Impfgegner und Strafrecht

vor etwa einem Jahr

In der Debatte rund um die angekündigte Impfpflicht tragen einzelne Demonstranten einen gelben Judenstern mit der Aufschrift „ungeimpft“.

Mit diesem Symbol soll offenbar ein Vergleich der nationalsozialistischen Judenverfolgung mit den aktuell für ungeimpfte Personen geltenden Corona-Maßnahmen suggeriert werden. Manche Impfgegner bezeichnen sich sogar als „neue Juden“. Abgesehen von der moralisch äußerst bedenklichen Ausdrucksweise stellt sich die Frage, inwieweit ein solches Verhalten strafbar sein kann.

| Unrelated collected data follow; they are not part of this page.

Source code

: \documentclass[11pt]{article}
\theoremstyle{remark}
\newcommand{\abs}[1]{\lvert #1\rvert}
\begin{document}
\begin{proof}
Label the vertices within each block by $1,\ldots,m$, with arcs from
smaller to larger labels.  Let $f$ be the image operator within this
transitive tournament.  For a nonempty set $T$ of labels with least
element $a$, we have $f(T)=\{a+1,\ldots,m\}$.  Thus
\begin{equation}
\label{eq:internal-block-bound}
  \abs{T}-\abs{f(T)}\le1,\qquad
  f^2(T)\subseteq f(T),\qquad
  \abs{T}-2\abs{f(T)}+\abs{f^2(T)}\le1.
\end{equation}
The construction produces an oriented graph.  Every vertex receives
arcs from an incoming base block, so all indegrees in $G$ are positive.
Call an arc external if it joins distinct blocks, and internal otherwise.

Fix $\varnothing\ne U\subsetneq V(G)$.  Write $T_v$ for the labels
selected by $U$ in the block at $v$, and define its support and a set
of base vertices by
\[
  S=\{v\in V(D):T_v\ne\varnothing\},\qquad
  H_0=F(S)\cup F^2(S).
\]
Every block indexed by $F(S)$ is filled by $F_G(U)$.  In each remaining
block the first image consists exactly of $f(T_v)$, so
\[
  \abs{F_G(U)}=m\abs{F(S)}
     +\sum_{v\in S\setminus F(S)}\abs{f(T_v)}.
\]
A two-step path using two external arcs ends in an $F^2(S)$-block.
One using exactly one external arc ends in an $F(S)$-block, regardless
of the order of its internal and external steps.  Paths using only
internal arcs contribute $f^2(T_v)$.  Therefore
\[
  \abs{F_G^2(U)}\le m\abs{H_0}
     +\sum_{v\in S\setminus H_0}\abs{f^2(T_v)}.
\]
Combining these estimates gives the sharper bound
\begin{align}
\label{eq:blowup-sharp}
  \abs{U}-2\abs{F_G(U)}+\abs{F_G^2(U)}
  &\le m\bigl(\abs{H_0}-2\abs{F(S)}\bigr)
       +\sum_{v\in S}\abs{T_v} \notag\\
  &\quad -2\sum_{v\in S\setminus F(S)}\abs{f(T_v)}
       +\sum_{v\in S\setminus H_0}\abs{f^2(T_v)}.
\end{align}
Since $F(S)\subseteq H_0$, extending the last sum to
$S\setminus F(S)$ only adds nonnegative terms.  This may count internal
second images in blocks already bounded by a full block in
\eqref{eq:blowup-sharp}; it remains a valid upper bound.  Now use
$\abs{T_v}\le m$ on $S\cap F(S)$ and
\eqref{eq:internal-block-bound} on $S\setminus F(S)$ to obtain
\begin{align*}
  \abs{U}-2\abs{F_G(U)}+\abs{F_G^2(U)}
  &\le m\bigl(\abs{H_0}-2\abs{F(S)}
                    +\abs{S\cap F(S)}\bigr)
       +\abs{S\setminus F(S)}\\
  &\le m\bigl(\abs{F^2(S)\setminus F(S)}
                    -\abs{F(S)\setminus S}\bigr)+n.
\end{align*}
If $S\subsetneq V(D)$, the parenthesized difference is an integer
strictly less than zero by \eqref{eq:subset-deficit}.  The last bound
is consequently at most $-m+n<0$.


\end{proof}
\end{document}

In erster Linie kommt ein Verstoß gegen das Verbotsgesetz in Frage. Nach § 3h Verbotsgesetz wird bestraft, wer in einem Druckwerk, im Rundfunk oder in einem anderen Medium oder wer sonst öffentlich auf eine Weise, dass es vielen Menschen zugänglich wird, den nationalsozialistischen Völkermord oder andere nationalsozialistische Verbrechen gegen die Menschlichkeit leugnet, gröblich verharmlost, gutheißt oder zu rechtfertigen sucht.

Zum Beispiel fällt das Bestreiten der Existenz von Gaskammern in Auschwitz (sogenannte „Auschwitz-Lüge“) unter den Tatbestand des § 3h Verbotsgesetz.
Es lässt sich durchaus diskutieren, ob das Tragen eines Judensterns oder eine Fotomontage zeigend das Tor zum Konzentrationslager in Auschwitz mit der Aufschrift „Impfen macht frei“ eine gröbliche Verharmlosung der nationalsozialistischen Judenverfolgung darstellt.

Meines Erachtens ist eine Prüfung im Einzelfall vorzunehmen, bei welcher insbesondere die konkrete Wortmeldung und Intention des Täters sowie sein sonstiges Verhalten einer sorgfältigen Prüfung zu unterziehen ist. Dabei besteht naturgemäß ein gewisses Spannungsfeld zur Meinungsäußerungsfreiheit und deren Grenzen.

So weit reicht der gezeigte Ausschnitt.